-- Your objective --
All of the data, from the first line to the last, should be reproduced without alteration.

Data records below:

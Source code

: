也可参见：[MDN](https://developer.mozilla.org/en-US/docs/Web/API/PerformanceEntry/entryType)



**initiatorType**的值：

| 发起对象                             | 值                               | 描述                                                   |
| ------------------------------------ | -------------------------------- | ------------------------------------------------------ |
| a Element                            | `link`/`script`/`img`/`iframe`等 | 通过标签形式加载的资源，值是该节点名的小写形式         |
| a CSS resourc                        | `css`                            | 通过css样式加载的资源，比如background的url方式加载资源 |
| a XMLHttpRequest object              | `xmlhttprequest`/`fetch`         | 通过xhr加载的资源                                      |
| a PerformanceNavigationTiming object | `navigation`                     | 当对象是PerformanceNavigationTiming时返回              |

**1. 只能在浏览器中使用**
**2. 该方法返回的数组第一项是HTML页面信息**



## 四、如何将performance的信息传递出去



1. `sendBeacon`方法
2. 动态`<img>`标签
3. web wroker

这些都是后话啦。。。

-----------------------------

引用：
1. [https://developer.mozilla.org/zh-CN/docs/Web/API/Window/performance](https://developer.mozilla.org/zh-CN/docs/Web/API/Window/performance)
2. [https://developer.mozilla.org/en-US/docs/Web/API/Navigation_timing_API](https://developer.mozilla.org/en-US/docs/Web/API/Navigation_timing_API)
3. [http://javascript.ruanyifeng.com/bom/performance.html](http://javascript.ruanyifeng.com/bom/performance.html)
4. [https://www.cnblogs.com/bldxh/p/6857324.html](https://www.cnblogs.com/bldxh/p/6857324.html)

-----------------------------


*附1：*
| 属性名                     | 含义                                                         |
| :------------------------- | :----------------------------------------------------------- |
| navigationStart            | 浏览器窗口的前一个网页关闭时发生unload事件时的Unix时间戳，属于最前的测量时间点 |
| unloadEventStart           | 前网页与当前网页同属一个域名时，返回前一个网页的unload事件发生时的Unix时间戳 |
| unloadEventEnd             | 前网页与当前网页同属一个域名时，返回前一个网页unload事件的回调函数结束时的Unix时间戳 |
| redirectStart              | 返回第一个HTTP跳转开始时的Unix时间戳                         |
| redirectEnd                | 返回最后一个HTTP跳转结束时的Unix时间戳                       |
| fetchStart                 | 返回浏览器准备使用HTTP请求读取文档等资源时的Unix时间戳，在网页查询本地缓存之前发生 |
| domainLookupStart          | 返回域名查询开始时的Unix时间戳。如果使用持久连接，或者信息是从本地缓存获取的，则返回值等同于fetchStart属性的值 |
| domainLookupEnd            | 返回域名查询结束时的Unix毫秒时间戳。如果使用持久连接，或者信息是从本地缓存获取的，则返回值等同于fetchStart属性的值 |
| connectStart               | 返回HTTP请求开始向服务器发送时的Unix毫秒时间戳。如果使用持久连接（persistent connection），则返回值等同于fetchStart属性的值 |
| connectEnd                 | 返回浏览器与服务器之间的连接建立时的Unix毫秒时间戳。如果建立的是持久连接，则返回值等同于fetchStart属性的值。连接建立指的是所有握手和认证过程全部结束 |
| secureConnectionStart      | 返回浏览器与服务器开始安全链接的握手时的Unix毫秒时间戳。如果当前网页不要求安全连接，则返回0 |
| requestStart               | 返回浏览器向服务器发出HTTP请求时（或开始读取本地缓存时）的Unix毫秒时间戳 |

End of Data records.

-- Solution --
Source code

:也可参见：[MDN](https://developer.mozilla.org/en-US/docs/Web/API/PerformanceEntry/entryType)



**initiatorType**的值：

| 发起对象                             | 值                               | 描述                                                   |
| ------------------------------------ | -------------------------------- | ------------------------------------------------------ |
| a Element                            | `link`/`script`/`img`/`iframe`等 | 通过标签形式加载的资源，值是该节点名的小写形式         |
| a CSS resourc                        | `css`                            | 通过css样式加载的资源，比如background的url方式加载资源 |
| a XMLHttpRequest object              | `xmlhttprequest`/`fetch`         | 通过xhr加载的资源                                      |
| a PerformanceNavigationTiming object | `navigation`                     | 当对象是PerformanceNavigationTiming时返回              |

**1. 只能在浏览器中使用**
**2. 该方法返回的数组第一项是HTML页面信息**



## 四、如何将performance的信息传递出去



1. `sendBeacon`方法
2. 动态`<img>`标签
3. web wroker

这些都是后话啦。。。

-----------------------------

引用：
1. [https://developer.mozilla.org/zh-CN/docs/Web/API/Window/performance](https://developer.mozilla.org/zh-CN/docs/Web/API/Window/performance)
2. [https://developer.mozilla.org/en-US/docs/Web/API/Navigation_timing_API](https://developer.mozilla.org/en-US/docs/Web/API/Navigation_timing_API)
3. [http://javascript.ruanyifeng.com/bom/performance.html](http://javascript.ruanyifeng.com/bom/performance.html)
4. [https://www.cnblogs.com/bldxh/p/6857324.html](https://www.cnblogs.com/bldxh/p/6857324.html)

-----------------------------


*附1：*
| 属性名                     | 含义                                                         |
| :------------------------- | :----------------------------------------------------------- |
| navigationStart            | 浏览器窗口的前一个网页关闭时发生unload事件时的Unix时间戳，属于最前的测量时间点 |
| unloadEventStart           | 前网页与当前网页同属一个域名时，返回前一个网页的unload事件发生时的Unix时间戳 |
| unloadEventEnd             | 前网页与当前网页同属一个域名时，返回前一个网页unload事件的回调函数结束时的Unix时间戳 |
| redirectStart              | 返回第一个HTTP跳转开始时的Unix时间戳                         |
| redirectEnd                | 返回最后一个HTTP跳转结束时的Unix时间戳                       |
| fetchStart                 | 返回浏览器准备使用HTTP请求读取文档等资源时的Unix时间戳，在网页查询本地缓存之前发生 |
| domainLookupStart          | 返回域名查询开始时的Unix时间戳。如果使用持久连接，或者信息是从本地缓存获取的，则返回值等同于fetchStart属性的值 |
| domainLookupEnd            | 返回域名查询结束时的Unix毫秒时间戳。如果使用持久连接，或者信息是从本地缓存获取的，则返回值等同于fetchStart属性的值 |
| connectStart               | 返回HTTP请求开始向服务器发送时的Unix毫秒时间戳。如果使用持久连接（persistent connection），则返回值等同于fetchStart属性的值 |
| connectEnd                 | 返回浏览器与服务器之间的连接建立时的Unix毫秒时间戳。如果建立的是持久连接，则返回值等同于fetchStart属性的值。连接建立指的是所有握手和认证过程全部结束 |
| secureConnectionStart      | 返回浏览器与服务器开始安全链接的握手时的Unix毫秒时间戳。如果当前网页不要求安全连接，则返回0 |
| requestStart               | 返回浏览器向服务器发出HTTP请求时（或开始读取本地缓存时）的Unix毫秒时间戳 |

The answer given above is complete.